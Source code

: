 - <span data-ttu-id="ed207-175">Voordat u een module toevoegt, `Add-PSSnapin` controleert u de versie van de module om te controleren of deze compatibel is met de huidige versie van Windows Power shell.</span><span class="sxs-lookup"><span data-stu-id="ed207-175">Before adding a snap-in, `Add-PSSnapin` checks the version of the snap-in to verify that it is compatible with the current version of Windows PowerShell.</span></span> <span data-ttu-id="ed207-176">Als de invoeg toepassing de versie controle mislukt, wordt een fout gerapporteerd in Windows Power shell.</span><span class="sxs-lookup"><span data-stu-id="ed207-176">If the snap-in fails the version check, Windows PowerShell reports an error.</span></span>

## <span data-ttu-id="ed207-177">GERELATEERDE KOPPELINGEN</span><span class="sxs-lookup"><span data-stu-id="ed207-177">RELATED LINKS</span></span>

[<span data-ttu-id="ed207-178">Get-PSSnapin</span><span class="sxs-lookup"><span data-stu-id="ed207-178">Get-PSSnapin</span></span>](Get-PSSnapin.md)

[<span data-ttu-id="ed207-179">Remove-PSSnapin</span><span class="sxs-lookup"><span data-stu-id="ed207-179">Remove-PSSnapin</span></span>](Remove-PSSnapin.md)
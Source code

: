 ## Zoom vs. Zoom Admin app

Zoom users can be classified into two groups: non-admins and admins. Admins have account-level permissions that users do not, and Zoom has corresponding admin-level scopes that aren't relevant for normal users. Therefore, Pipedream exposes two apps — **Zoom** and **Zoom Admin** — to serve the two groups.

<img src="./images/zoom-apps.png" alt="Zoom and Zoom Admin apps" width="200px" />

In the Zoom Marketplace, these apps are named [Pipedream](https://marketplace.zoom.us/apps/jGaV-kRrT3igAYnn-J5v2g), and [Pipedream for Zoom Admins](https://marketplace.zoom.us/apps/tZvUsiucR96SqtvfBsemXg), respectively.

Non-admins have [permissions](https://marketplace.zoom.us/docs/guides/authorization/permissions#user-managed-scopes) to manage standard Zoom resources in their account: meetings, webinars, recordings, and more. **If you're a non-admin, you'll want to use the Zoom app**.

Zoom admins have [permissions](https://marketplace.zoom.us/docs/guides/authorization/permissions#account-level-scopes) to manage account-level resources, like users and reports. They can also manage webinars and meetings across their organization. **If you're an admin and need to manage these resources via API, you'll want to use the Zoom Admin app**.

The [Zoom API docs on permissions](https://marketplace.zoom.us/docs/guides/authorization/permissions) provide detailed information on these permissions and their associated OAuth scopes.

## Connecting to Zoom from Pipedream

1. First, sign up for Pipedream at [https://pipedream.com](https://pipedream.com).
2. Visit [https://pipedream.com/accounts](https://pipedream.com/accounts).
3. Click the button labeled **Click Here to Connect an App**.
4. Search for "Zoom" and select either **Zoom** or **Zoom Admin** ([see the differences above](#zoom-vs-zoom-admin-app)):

============================================================

_WORK TO COMPLETE_: Without changing anything, repeat the whole listing.

_SOLUTION TO THIS PROBLEM_:
Source code

: - <span data-ttu-id="ed207-175">Voordat u een module toevoegt, `Add-PSSnapin` controleert u de versie van de module om te controleren of deze compatibel is met de huidige versie van Windows Power shell.</span><span class="sxs-lookup"><span data-stu-id="ed207-175">Before adding a snap-in, `Add-PSSnapin` checks the version of the snap-in to verify that it is compatible with the current version of Windows PowerShell.</span></span> <span data-ttu-id="ed207-176">Als de invoeg toepassing de versie controle mislukt, wordt een fout gerapporteerd in Windows Power shell.</span><span class="sxs-lookup"><span data-stu-id="ed207-176">If the snap-in fails the version check, Windows PowerShell reports an error.</span></span>

## <span data-ttu-id="ed207-177">GERELATEERDE KOPPELINGEN</span><span class="sxs-lookup"><span data-stu-id="ed207-177">RELATED LINKS</span></span>

[<span data-ttu-id="ed207-178">Get-PSSnapin</span><span class="sxs-lookup"><span data-stu-id="ed207-178">Get-PSSnapin</span></span>](Get-PSSnapin.md)

[<span data-ttu-id="ed207-179">Remove-PSSnapin</span><span class="sxs-lookup"><span data-stu-id="ed207-179">Remove-PSSnapin</span></span>](Remove-PSSnapin.md)
Source code

: ## Zoom vs. Zoom Admin app

Zoom users can be classified into two groups: non-admins and admins. Admins have account-level permissions that users do not, and Zoom has corresponding admin-level scopes that aren't relevant for normal users. Therefore, Pipedream exposes two apps — **Zoom** and **Zoom Admin** — to serve the two groups.

<img src="./images/zoom-apps.png" alt="Zoom and Zoom Admin apps" width="200px" />

In the Zoom Marketplace, these apps are named [Pipedream](https://marketplace.zoom.us/apps/jGaV-kRrT3igAYnn-J5v2g), and [Pipedream for Zoom Admins](https://marketplace.zoom.us/apps/tZvUsiucR96SqtvfBsemXg), respectively.

Non-admins have [permissions](https://marketplace.zoom.us/docs/guides/authorization/permissions#user-managed-scopes) to manage standard Zoom resources in their account: meetings, webinars, recordings, and more. **If you're a non-admin, you'll want to use the Zoom app**.

Zoom admins have [permissions](https://marketplace.zoom.us/docs/guides/authorization/permissions#account-level-scopes) to manage account-level resources, like users and reports. They can also manage webinars and meetings across their organization. **If you're an admin and need to manage these resources via API, you'll want to use the Zoom Admin app**.

The [Zoom API docs on permissions](https://marketplace.zoom.us/docs/guides/authorization/permissions) provide detailed information on these permissions and their associated OAuth scopes.

## Connecting to Zoom from Pipedream

1. First, sign up for Pipedream at [https://pipedream.com](https://pipedream.com).
2. Visit [https://pipedream.com/accounts](https://pipedream.com/accounts).
3. Click the button labeled **Click Here to Connect an App**.
4. Search for "Zoom" and select either **Zoom** or **Zoom Admin** ([see the differences above](#zoom-vs-zoom-admin-app)):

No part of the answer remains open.